*Problem*: Lines where the string "sistemi" appears are to be copied from the entries below.

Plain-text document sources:

........

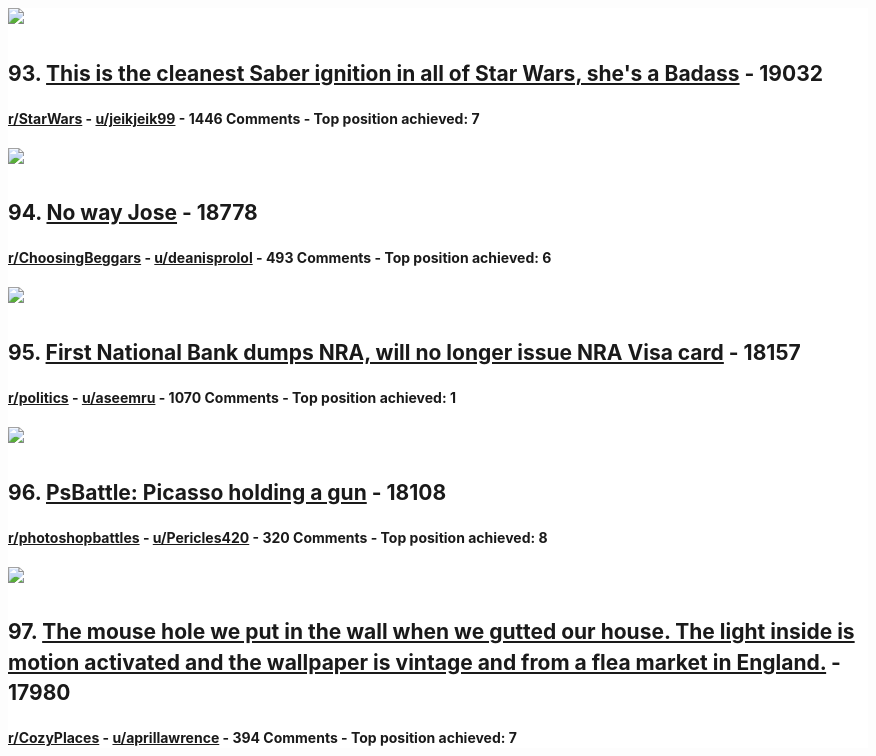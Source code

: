 <a href="https://www.thedailybeast.com/trump-maybe-they-have-to-put-a-rating-system-on-movies/"><img src="https://b.thumbs.redditmedia.com/Wz5zkbQ2UpZrAxirVFKfqKLKOO0BG7EbQ5syPZUYQeE.jpg"></img></a>

## 93. [This is the cleanest Saber ignition in all of Star Wars, she's a Badass](http://reddit.com/r/StarWars/comments/7zf0rz/this_is_the_cleanest_saber_ignition_in_all_of/) - 19032
#### [r/StarWars](http://reddit.com/r/StarWars) - [u/jeikjeik99](http://reddit.com/u/jeikjeik99) - 1446 Comments - Top position achieved: 7

<a href="https://i.redd.it/tvi7onm4srh01.gif"><img src="https://b.thumbs.redditmedia.com/nvQOt6Ag-bsRVUfXNVdN_TxYIDGCDZZv-Jw408dGnrw.jpg"></img></a>

## 94. [No way Jose](http://reddit.com/r/ChoosingBeggars/comments/7zislx/no_way_jose/) - 18778
#### [r/ChoosingBeggars](http://reddit.com/r/ChoosingBeggars) - [u/deanisprolol](http://reddit.com/u/deanisprolol) - 493 Comments - Top position achieved: 6

<a href="https://i.redd.it/u5xm3fuc7uh01.jpg"><img src="https://b.thumbs.redditmedia.com/kzt4E90Z5MUAcVgOGN8ml-PCn0GsJMVYQH2AgBAfzjk.jpg"></img></a>

## 95. [First National Bank dumps NRA, will no longer issue NRA Visa card](http://reddit.com/r/politics/comments/7zi684/first_national_bank_dumps_nra_will_no_longer/) - 18157
#### [r/politics](http://reddit.com/r/politics) - [u/aseemru](http://reddit.com/u/aseemru) - 1070 Comments - Top position achieved: 1

<a href="https://thinkprogress.org/first-national-bank-ends-nra-visa-card-5809195f1672/"><img src="https://a.thumbs.redditmedia.com/kNnCpjbBpWD8wi3RngIXa1KIZRt5yxfSQjQYbjOqyu4.jpg"></img></a>

## 96. [PsBattle: Picasso holding a gun](http://reddit.com/r/photoshopbattles/comments/7zely0/psbattle_picasso_holding_a_gun/) - 18108
#### [r/photoshopbattles](http://reddit.com/r/photoshopbattles) - [u/Pericles420](http://reddit.com/u/Pericles420) - 320 Comments - Top position achieved: 8

<a href="https://i.redd.it/uymjibzefrh01.jpg"><img src="https://b.thumbs.redditmedia.com/7P_UgKk-dZ98dY0GkbeX1p1x7A9esml8kEKxmEOJc3s.jpg"></img></a>

## 97. [The mouse hole we put in the wall when we gutted our house. The light inside is motion activated and the wallpaper is vintage and from a flea market in England.](http://reddit.com/r/CozyPlaces/comments/7ze2eb/the_mouse_hole_we_put_in_the_wall_when_we_gutted/) - 17980
#### [r/CozyPlaces](http://reddit.com/r/CozyPlaces) - [u/aprillawrence](http://reddit.com/u/aprillawrence) - 394 Comments - Top position achieved: 7
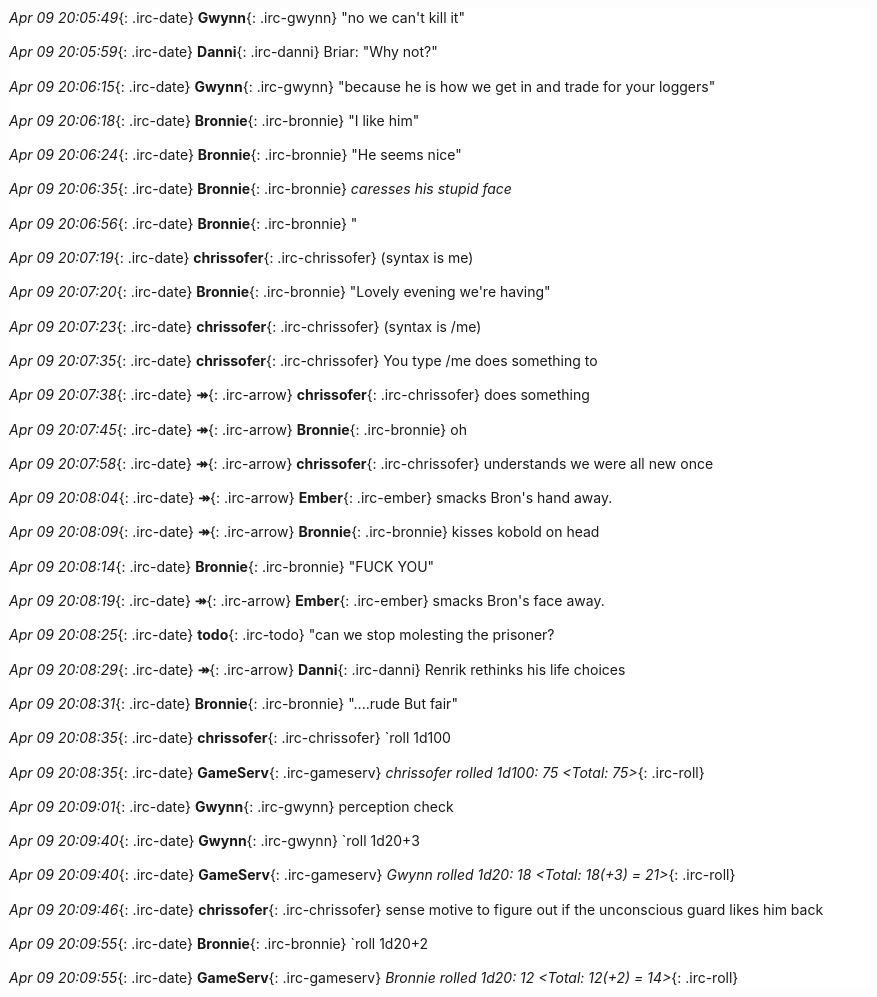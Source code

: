 *Apr 09 20:05:49*{: .irc-date} **Gwynn**{: .irc-gwynn}	"no we can't kill it"

*Apr 09 20:05:59*{: .irc-date} **Danni**{: .irc-danni}	Briar: "Why not?"

*Apr 09 20:06:15*{: .irc-date} **Gwynn**{: .irc-gwynn}	"because he is how we get in and trade for your loggers"

*Apr 09 20:06:18*{: .irc-date} **Bronnie**{: .irc-bronnie}	"I like him"

*Apr 09 20:06:24*{: .irc-date} **Bronnie**{: .irc-bronnie}	"He seems nice"

*Apr 09 20:06:35*{: .irc-date} **Bronnie**{: .irc-bronnie}	*caresses his stupid face*

*Apr 09 20:06:56*{: .irc-date} **Bronnie**{: .irc-bronnie}	"

*Apr 09 20:07:19*{: .irc-date} **chrissofer**{: .irc-chrissofer}	(syntax is me)

*Apr 09 20:07:20*{: .irc-date} **Bronnie**{: .irc-bronnie}	"Lovely evening we're having"

*Apr 09 20:07:23*{: .irc-date} **chrissofer**{: .irc-chrissofer}	(syntax is /me)

*Apr 09 20:07:35*{: .irc-date} **chrissofer**{: .irc-chrissofer}	You type /me does something to

*Apr 09 20:07:38*{: .irc-date} **↠**{: .irc-arrow}	**chrissofer**{: .irc-chrissofer} does something

*Apr 09 20:07:45*{: .irc-date} **↠**{: .irc-arrow}	**Bronnie**{: .irc-bronnie} oh

*Apr 09 20:07:58*{: .irc-date} **↠**{: .irc-arrow}	**chrissofer**{: .irc-chrissofer} understands we were all new once

*Apr 09 20:08:04*{: .irc-date} **↠**{: .irc-arrow}	**Ember**{: .irc-ember} smacks Bron's hand away. 

*Apr 09 20:08:09*{: .irc-date} **↠**{: .irc-arrow}	**Bronnie**{: .irc-bronnie} kisses kobold on head

*Apr 09 20:08:14*{: .irc-date} **Bronnie**{: .irc-bronnie}	"FUCK YOU"

*Apr 09 20:08:19*{: .irc-date} **↠**{: .irc-arrow}	**Ember**{: .irc-ember} smacks Bron's face away. 

*Apr 09 20:08:25*{: .irc-date} **todo**{: .irc-todo}	"can we stop molesting the prisoner?

*Apr 09 20:08:29*{: .irc-date} **↠**{: .irc-arrow}	**Danni**{: .irc-danni} Renrik rethinks his life choices

*Apr 09 20:08:31*{: .irc-date} **Bronnie**{: .irc-bronnie}	"....rude But fair"

*Apr 09 20:08:35*{: .irc-date} **chrissofer**{: .irc-chrissofer}	`roll 1d100

*Apr 09 20:08:35*{: .irc-date} **GameServ**{: .irc-gameserv}	*chrissofer rolled 1d100: 75  <Total: 75>*{: .irc-roll}

*Apr 09 20:09:01*{: .irc-date} **Gwynn**{: .irc-gwynn}	perception check

*Apr 09 20:09:40*{: .irc-date} **Gwynn**{: .irc-gwynn}	`roll 1d20+3

*Apr 09 20:09:40*{: .irc-date} **GameServ**{: .irc-gameserv}	*Gwynn rolled 1d20: 18  <Total: 18(+3) = 21>*{: .irc-roll}

*Apr 09 20:09:46*{: .irc-date} **chrissofer**{: .irc-chrissofer}	sense motive to figure out if the unconscious guard likes him back

*Apr 09 20:09:55*{: .irc-date} **Bronnie**{: .irc-bronnie}	`roll 1d20+2

*Apr 09 20:09:55*{: .irc-date} **GameServ**{: .irc-gameserv}	*Bronnie rolled 1d20: 12  <Total: 12(+2) = 14>*{: .irc-roll}
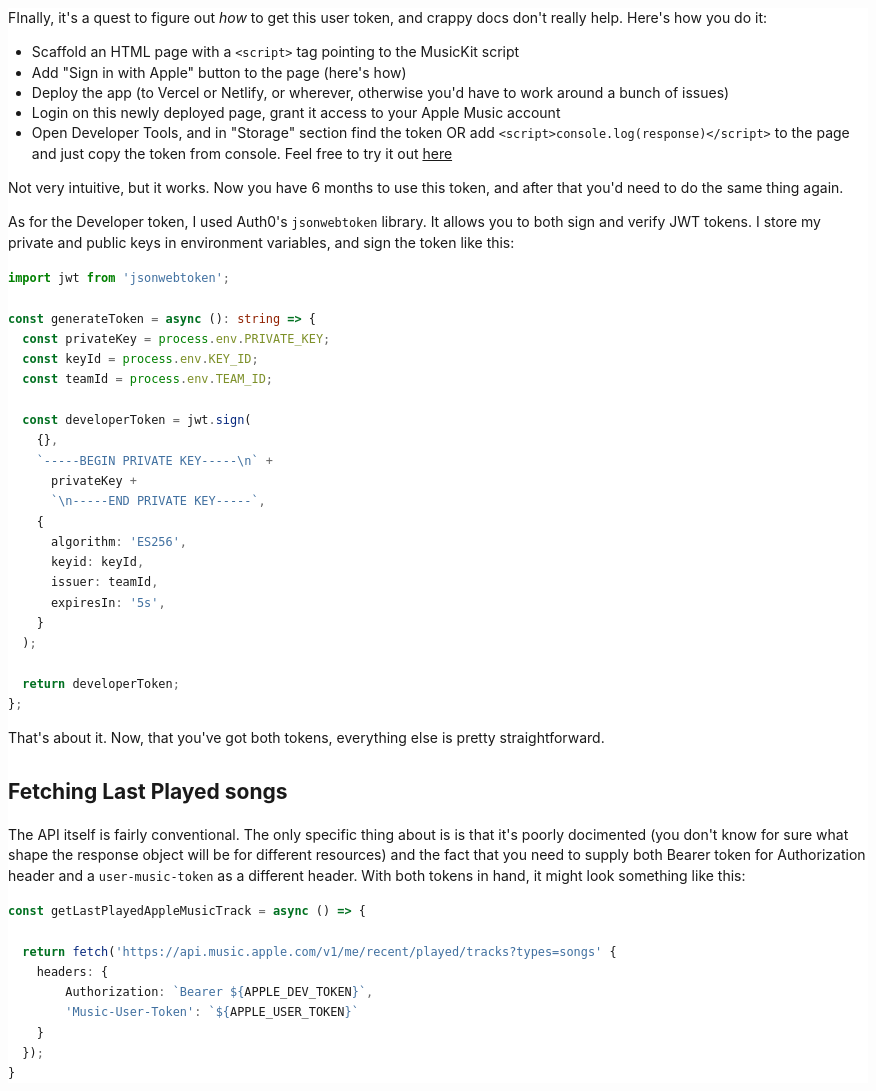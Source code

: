 FInally, it's a quest to figure out _how_ to get this user token, and crappy docs don't really help. Here's how you do it:

- Scaffold an HTML page with a `<script>` tag pointing to the MusicKit script
- Add "Sign in with Apple" button to the page (here's how)
- Deploy the app (to Vercel or Netlify, or wherever, otherwise you'd have to work around a bunch of issues)
- Login on this newly deployed page, grant it access to your Apple Music account
- Open Developer Tools, and in "Storage" section find the token OR add `<script>console.log(response)</script>` to the page and just copy the token from console. Feel free to try it out [here]()

Not very intuitive, but it works. Now you have 6 months to use this token, and after that you'd need to do the same thing again.

As for the Developer token, I used Auth0's `jsonwebtoken` library. It allows you to both sign and verify JWT tokens. I store my private and public keys in environment variables, and sign the token like this:

```typescript
import jwt from 'jsonwebtoken';

const generateToken = async (): string => {
  const privateKey = process.env.PRIVATE_KEY;
  const keyId = process.env.KEY_ID;
  const teamId = process.env.TEAM_ID;

  const developerToken = jwt.sign(
    {},
    `-----BEGIN PRIVATE KEY-----\n` +
      privateKey +
      `\n-----END PRIVATE KEY-----`,
    {
      algorithm: 'ES256',
      keyid: keyId,
      issuer: teamId,
      expiresIn: '5s',
    }
  );

  return developerToken;
};
```

That's about it. Now, that you've got both tokens, everything else is pretty straightforward.

## Fetching Last Played songs

The API itself is fairly conventional. The only specific thing about is is that it's poorly docimented (you don't know for sure what shape the response object will be for different resources) and the fact that you need to supply both Bearer token for Authorization header and a `user-music-token` as a different header. With both tokens in hand, it might look something like this:

```typescript
const getLastPlayedAppleMusicTrack = async () => {

  return fetch('https://api.music.apple.com/v1/me/recent/played/tracks?types=songs' {
    headers: {
        Authorization: `Bearer ${APPLE_DEV_TOKEN}`,
        'Music-User-Token': `${APPLE_USER_TOKEN}`
    }
  });
}
```
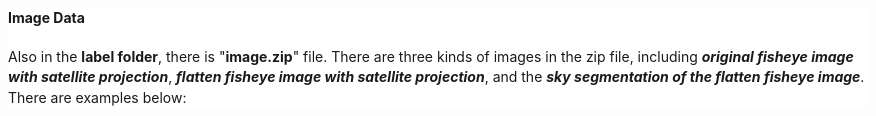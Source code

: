 #### Image Data

Also in the **label folder**, there is "**image.zip**" file. There are three kinds of images in the zip file, including ***original fisheye image with satellite projection***,  ***flatten fisheye image with satellite projection***, and the ***sky segmentation of the flatten fisheye image***.
There are examples below:

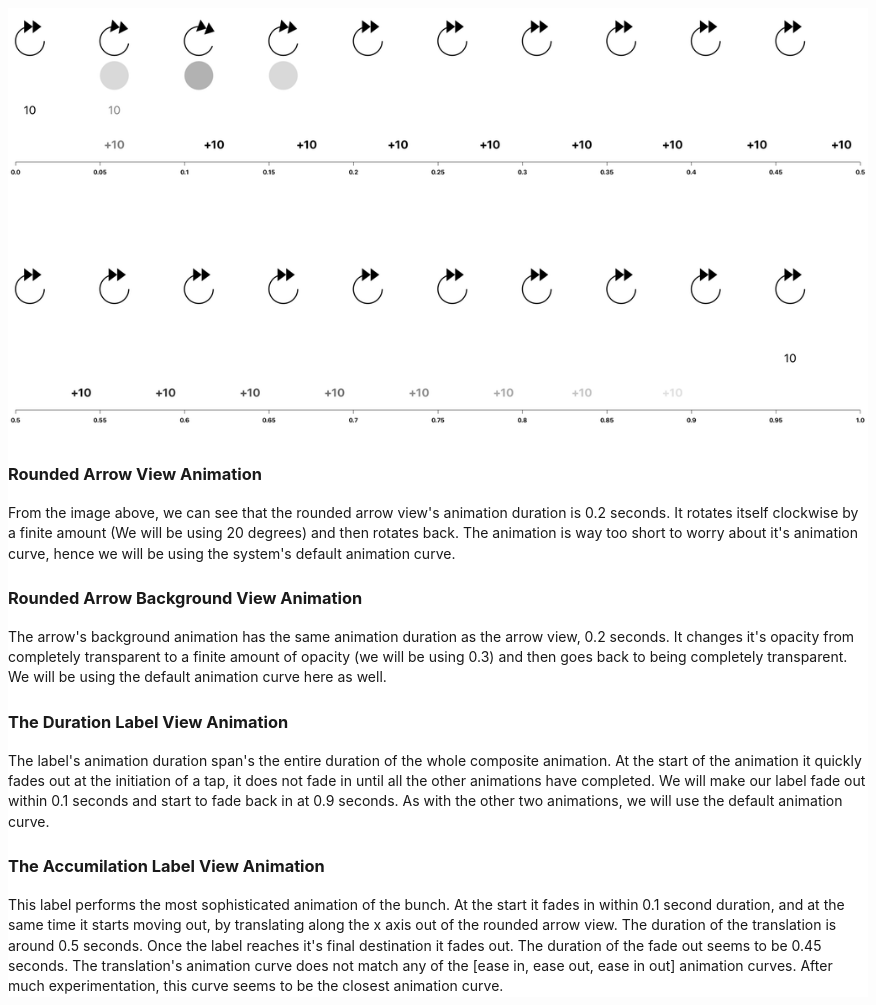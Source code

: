 ![Animation timeline of views](Images/Figure2.jpg)

### Rounded Arrow View Animation
From the image above, we can see that the rounded arrow view's animation duration is 0.2 seconds. It rotates itself clockwise by a finite amount (We will be using 20 degrees) and then rotates back. The animation is way too short to worry about it's animation curve, hence we will be using the system's default animation curve.  

### Rounded Arrow Background View Animation
The arrow's background animation has the same animation duration as the arrow view, 0.2 seconds. It changes it's opacity from completely transparent to a finite amount of opacity (we will be using 0.3) and then goes back to being completely transparent. We will be using the default animation curve here as well.

### The Duration Label View Animation
The label's animation duration span's the entire duration of the whole composite animation. At the start of the animation it quickly fades out at the initiation of a tap, it does not fade in until all the other animations have completed. We will make our label fade out within 0.1 seconds and start to fade back in at 0.9 seconds. As with the other two animations, we will use the default animation curve.  

### The Accumilation Label View Animation
This label performs the most sophisticated animation of the bunch. At the start it fades in within 0.1 second duration, and at the same time it starts moving out, by translating along the x axis out of the rounded arrow view. The duration of the translation is around 0.5 seconds. Once the label reaches it's final destination it fades out. The duration of the fade out seems to be 0.45 seconds. The translation's animation curve does not match any of the [ease in, ease out, ease in out] animation curves. After much experimentation, this curve seems to be the closest animation curve.

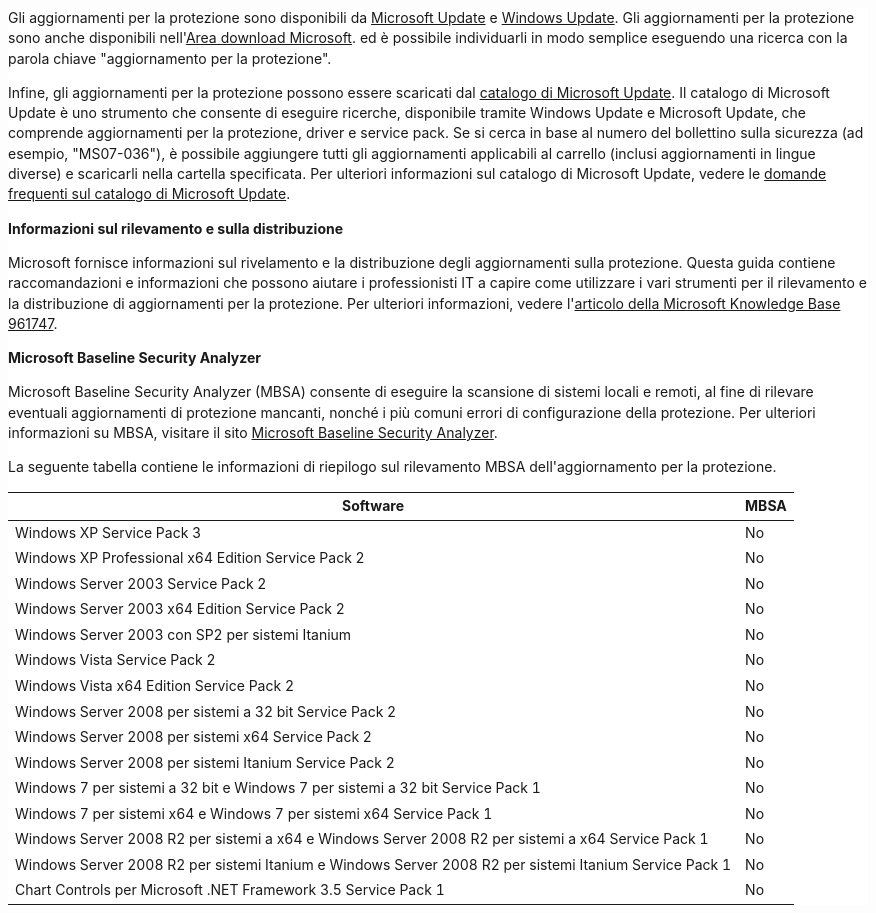 Gli aggiornamenti per la protezione sono disponibili da [Microsoft Update](http://www.update.microsoft.com/microsoftupdate/v6/vistadefault.aspx?ln=it-it) e [Windows Update](http://www.update.microsoft.com/microsoftupdate/v6/vistadefault.aspx?ln=it-it). Gli aggiornamenti per la protezione sono anche disponibili nell'[Area download Microsoft](http://www.microsoft.com/downloads/results.aspx?pocid=&freetext=security%20update&displaylang=it). ed è possibile individuarli in modo semplice eseguendo una ricerca con la parola chiave "aggiornamento per la protezione".

Infine, gli aggiornamenti per la protezione possono essere scaricati dal [catalogo di Microsoft Update](http://catalog.update.microsoft.com/v7/site/home.aspx). Il catalogo di Microsoft Update è uno strumento che consente di eseguire ricerche, disponibile tramite Windows Update e Microsoft Update, che comprende aggiornamenti per la protezione, driver e service pack. Se si cerca in base al numero del bollettino sulla sicurezza (ad esempio, "MS07-036"), è possibile aggiungere tutti gli aggiornamenti applicabili al carrello (inclusi aggiornamenti in lingue diverse) e scaricarli nella cartella specificata. Per ulteriori informazioni sul catalogo di Microsoft Update, vedere le [domande frequenti sul catalogo di Microsoft Update](http://catalog.update.microsoft.com/v7/site/faq.aspx).

**Informazioni sul rilevamento e sulla distribuzione**

Microsoft fornisce informazioni sul rivelamento e la distribuzione degli aggiornamenti sulla protezione. Questa guida contiene raccomandazioni e informazioni che possono aiutare i professionisti IT a capire come utilizzare i vari strumenti per il rilevamento e la distribuzione di aggiornamenti per la protezione. Per ulteriori informazioni, vedere l'[articolo della Microsoft Knowledge Base 961747](http://support.microsoft.com/kb/961747).

**Microsoft Baseline Security Analyzer**

Microsoft Baseline Security Analyzer (MBSA) consente di eseguire la scansione di sistemi locali e remoti, al fine di rilevare eventuali aggiornamenti di protezione mancanti, nonché i più comuni errori di configurazione della protezione. Per ulteriori informazioni su MBSA, visitare il sito [Microsoft Baseline Security Analyzer](http://technet.microsoft.com/it-it/security/cc184924.aspx).

La seguente tabella contiene le informazioni di riepilogo sul rilevamento MBSA dell'aggiornamento per la protezione.

| Software                                                                                               | MBSA |
|--------------------------------------------------------------------------------------------------------|------|
| Windows XP Service Pack 3                                                                              | No   |
| Windows XP Professional x64 Edition Service Pack 2                                                     | No   |
| Windows Server 2003 Service Pack 2                                                                     | No   |
| Windows Server 2003 x64 Edition Service Pack 2                                                         | No   |
| Windows Server 2003 con SP2 per sistemi Itanium                                                        | No   |
| Windows Vista Service Pack 2                                                                           | No   |
| Windows Vista x64 Edition Service Pack 2                                                               | No   |
| Windows Server 2008 per sistemi a 32 bit Service Pack 2                                                | No   |
| Windows Server 2008 per sistemi x64 Service Pack 2                                                     | No   |
| Windows Server 2008 per sistemi Itanium Service Pack 2                                                 | No   |
| Windows 7 per sistemi a 32 bit e Windows 7 per sistemi a 32 bit Service Pack 1                         | No   |
| Windows 7 per sistemi x64 e Windows 7 per sistemi x64 Service Pack 1                                   | No   |
| Windows Server 2008 R2 per sistemi a x64 e Windows Server 2008 R2 per sistemi a x64 Service Pack 1     | No   |
| Windows Server 2008 R2 per sistemi Itanium e Windows Server 2008 R2 per sistemi Itanium Service Pack 1 | No   |
| Chart Controls per Microsoft .NET Framework 3.5 Service Pack 1                                         | No   |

........

*Exercise answer*:
Microsoft Baseline Security Analyzer (MBSA) consente di eseguire la scansione di sistemi locali e remoti, al fine di rilevare eventuali aggiornamenti di protezione mancanti, nonché i più comuni errori di configurazione della protezione. Per ulteriori informazioni su MBSA, visitare il sito [Microsoft Baseline Security Analyzer](http://technet.microsoft.com/it-it/security/cc184924.aspx).
| Windows Server 2003 con SP2 per sistemi Itanium                                                        | No   |
| Windows Server 2008 per sistemi a 32 bit Service Pack 2                                                | No   |
| Windows Server 2008 per sistemi x64 Service Pack 2                                                     | No   |
| Windows Server 2008 per sistemi Itanium Service Pack 2                                                 | No   |
| Windows 7 per sistemi a 32 bit e Windows 7 per sistemi a 32 bit Service Pack 1                         | No   |
| Windows 7 per sistemi x64 e Windows 7 per sistemi x64 Service Pack 1                                   | No   |
| Windows Server 2008 R2 per sistemi a x64 e Windows Server 2008 R2 per sistemi a x64 Service Pack 1     | No   |
| Windows Server 2008 R2 per sistemi Itanium e Windows Server 2008 R2 per sistemi Itanium Service Pack 1 | No   |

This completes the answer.